According to a TrendForce report citing Economical Daily News and MoneyDJ, Nvidia is considering adopting a socket design for AI and HPC applications in at least some of its upcoming Blackwell B300 GPUs. is. The company is said to be using a new socket design codenamed GB300, but so far that information seems unconvincing to say the least. But given the fact that there’s supply chain chatter, it’s at least worth considering.
MoneyDJ reports that considering AI GPU failure rates under high loads, motherboard replacement costs, and cooling issues, Nvidia and other AI GPU designers are considering next-generation You might consider using a socket design for your GPU.

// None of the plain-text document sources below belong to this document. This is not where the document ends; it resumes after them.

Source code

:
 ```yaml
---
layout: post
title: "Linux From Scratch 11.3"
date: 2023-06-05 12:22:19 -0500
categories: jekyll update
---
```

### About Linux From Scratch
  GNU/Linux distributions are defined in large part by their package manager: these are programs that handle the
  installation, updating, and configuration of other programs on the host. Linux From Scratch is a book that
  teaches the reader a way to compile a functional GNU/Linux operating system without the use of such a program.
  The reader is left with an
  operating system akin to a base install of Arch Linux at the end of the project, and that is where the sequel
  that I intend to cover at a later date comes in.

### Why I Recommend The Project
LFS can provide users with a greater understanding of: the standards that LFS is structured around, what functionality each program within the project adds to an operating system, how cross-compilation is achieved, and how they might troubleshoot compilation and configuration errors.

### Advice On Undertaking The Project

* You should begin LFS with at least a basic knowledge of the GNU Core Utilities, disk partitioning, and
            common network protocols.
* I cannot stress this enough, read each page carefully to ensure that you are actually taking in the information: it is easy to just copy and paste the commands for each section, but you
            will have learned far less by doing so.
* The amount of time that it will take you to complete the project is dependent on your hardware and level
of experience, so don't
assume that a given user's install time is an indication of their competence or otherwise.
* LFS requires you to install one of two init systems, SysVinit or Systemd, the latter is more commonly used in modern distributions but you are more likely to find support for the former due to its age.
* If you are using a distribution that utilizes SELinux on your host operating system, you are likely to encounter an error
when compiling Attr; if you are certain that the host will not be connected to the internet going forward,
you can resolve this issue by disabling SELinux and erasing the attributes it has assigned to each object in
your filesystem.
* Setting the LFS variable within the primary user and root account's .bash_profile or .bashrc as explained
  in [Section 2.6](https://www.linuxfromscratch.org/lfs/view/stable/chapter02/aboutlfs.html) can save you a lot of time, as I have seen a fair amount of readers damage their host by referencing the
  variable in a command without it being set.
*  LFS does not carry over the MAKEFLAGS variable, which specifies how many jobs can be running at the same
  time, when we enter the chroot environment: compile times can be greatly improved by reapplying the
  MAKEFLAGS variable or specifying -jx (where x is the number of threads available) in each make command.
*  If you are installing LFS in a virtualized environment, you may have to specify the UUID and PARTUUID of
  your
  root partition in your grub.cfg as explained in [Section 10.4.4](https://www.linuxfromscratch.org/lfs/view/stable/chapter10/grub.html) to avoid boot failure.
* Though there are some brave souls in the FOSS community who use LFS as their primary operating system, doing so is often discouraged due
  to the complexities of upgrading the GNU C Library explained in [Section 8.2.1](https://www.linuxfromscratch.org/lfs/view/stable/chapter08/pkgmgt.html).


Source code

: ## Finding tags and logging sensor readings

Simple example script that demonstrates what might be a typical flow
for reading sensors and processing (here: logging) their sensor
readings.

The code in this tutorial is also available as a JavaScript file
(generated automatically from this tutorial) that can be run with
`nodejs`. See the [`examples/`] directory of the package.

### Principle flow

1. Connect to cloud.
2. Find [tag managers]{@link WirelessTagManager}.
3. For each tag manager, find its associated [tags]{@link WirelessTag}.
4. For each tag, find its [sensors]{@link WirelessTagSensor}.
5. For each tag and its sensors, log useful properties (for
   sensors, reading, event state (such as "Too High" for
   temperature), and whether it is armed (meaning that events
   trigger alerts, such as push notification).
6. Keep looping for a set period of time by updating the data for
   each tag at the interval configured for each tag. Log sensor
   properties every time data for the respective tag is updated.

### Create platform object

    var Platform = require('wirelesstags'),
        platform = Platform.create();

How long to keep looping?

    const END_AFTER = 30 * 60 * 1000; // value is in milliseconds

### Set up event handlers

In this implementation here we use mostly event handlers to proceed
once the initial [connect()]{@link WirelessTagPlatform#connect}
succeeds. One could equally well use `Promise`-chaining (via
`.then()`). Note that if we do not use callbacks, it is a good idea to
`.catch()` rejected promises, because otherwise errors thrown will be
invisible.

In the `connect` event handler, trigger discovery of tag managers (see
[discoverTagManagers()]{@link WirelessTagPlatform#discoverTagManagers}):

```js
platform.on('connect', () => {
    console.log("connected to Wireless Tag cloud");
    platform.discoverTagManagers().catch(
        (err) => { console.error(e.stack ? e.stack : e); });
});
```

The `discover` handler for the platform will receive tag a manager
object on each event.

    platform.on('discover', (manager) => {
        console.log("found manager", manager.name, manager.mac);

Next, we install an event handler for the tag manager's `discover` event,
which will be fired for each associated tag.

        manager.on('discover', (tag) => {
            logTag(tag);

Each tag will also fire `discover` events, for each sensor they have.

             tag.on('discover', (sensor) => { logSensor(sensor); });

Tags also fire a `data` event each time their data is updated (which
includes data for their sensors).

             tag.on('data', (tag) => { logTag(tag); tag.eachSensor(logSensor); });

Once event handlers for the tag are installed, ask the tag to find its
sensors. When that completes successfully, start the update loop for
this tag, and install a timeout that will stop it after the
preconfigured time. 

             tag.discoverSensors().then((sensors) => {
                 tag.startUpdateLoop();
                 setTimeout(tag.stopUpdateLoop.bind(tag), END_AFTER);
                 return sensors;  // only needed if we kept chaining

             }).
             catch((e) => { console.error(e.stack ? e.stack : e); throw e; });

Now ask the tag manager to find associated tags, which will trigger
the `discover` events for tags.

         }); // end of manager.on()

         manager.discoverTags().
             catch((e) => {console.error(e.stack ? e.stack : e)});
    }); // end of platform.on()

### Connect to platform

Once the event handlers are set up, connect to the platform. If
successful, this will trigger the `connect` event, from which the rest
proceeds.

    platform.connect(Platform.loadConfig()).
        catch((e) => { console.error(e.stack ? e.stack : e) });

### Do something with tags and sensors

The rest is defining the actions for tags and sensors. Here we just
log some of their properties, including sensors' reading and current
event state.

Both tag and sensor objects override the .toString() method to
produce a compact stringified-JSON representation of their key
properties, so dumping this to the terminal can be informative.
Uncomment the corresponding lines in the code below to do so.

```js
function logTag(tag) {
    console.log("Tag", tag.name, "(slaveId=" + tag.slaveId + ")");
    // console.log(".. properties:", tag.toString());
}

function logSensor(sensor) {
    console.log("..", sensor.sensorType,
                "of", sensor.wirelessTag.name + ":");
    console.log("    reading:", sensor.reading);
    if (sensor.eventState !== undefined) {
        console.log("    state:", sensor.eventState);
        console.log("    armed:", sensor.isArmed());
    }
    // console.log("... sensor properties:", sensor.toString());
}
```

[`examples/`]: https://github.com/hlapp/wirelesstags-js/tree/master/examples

EDN quoted CLSA analyst Chen Shuowen as saying that based on supply chain checks, Nvidia is designing GPU sockets for its own products, likely starting with the GB200 Ultra. Chen reportedly mentioned a 4-way Nvidia GPU design with one Nvidia CPU. Neither report mentions anything called GB300, so TrendForce likely added this part based on additional chatter.
There are a few things to note about reports. The initial report is inaccurate because the socket design adds to the power and cooling challenges rather than solving them. The most power-hungry GPUs typically use BGA packages.
A 4-way Blackwell GPU with a single CPU motherboard doesn’t seem special, given that DGX servers have an 8-way GPU baseboard and a 2-way CPU motherboard, but such a design is incredible. It looks about.
Nvidia’s data center nomenclature splits the company’s GPUs (A100, H100, B100/B200) and Grace CPU + GPU platforms (GH100, GB200). Currently, the GB200 platform uses BGA packages for both the CPU and GPU. I’m not sure if anything will need to change, as there could be a B200 Ultra refresh, especially a GB200 Ultra refresh sometime later this year.
Everyone loves standard CPU sockets because they’re easy to repair and upgrade. However, in servers they take up more space and have greater power and thermal constraints than BGA packages or SXM/OAM modules. The module is repairable, but the process may vary depending on the specific motherboard design, and OAM/SXM module removal requires careful handling, so it’s not as good as a socket.
There is one more thing to note. Currently, most Nvidia SXM modules are manufactured by Foxconn because add-in cards, SXM, and OAM modules are difficult and expensive to manufacture. Moving from cards or modules to sockets reduces cost but limits performance.
The possibilities of Blackwell hardware
Before we move on to Blackwell-based data center products that are said to have socketed GPUs (GB300, GB200 Ultra, etc.), let’s recall the Blackwell-based data center GPUs that Nvidia has already introduced.
Nvidia currently supports the B200 GPU (1,000W+) used in its GB200 boards (codenamed Bianca with one Grace CPU and two Blackwell GPUs, and Ariel with one Ariel CPU and one Blackwell GPU). is officially announced. BGA form factor. Additionally, Nvidia also has Umbriel GPU boards that support eight B200 (1000W) and B100 (700W) SXM module form factors. Additionally, there will also be a platform codenamed “Miranda” (with added performance (considering higher TDP), PCIe 6.0, and 800G networking) and “Oberon GB200” codenamed.
There are also Nvidia H100 and H200 add-in cards (based on the Hopper architecture), which have reduced performance to match the typical power and thermal budgets offered by classic servers, but Nvidia has also introduced add-in cards with Blackwell-based GPUs. has never been announced.
However, based on unofficial information, Nvidia is preparing a product codenamed B200A based on a monolithic B102 processor with four HBM3E memory stacks connected using TSMC’s CoWoS-S packaging technology. I know that. This is in contrast to TSMC’s dual-die B100/B200 design, which is packaged using CoWoS-L and connected to eight HBM3E memory stacks.
Given that the alleged B200A deals with a single-die product that isn’t designed to be a performance champion, it’s likely that the product will adopt multiple form factors. This includes the SXM modular design (particularly the China-specific B20 format) and add-in card form factors. Is it a socket? perhaps. We’ll take a look at that. Intel ran a socketed Xeon CPU Max 9480 ‘Sapphire Rapids’ with HBM onboard, but it was not a success beyond select supercomputing aurals. Does Nvidia want to develop something similar? We’ll see.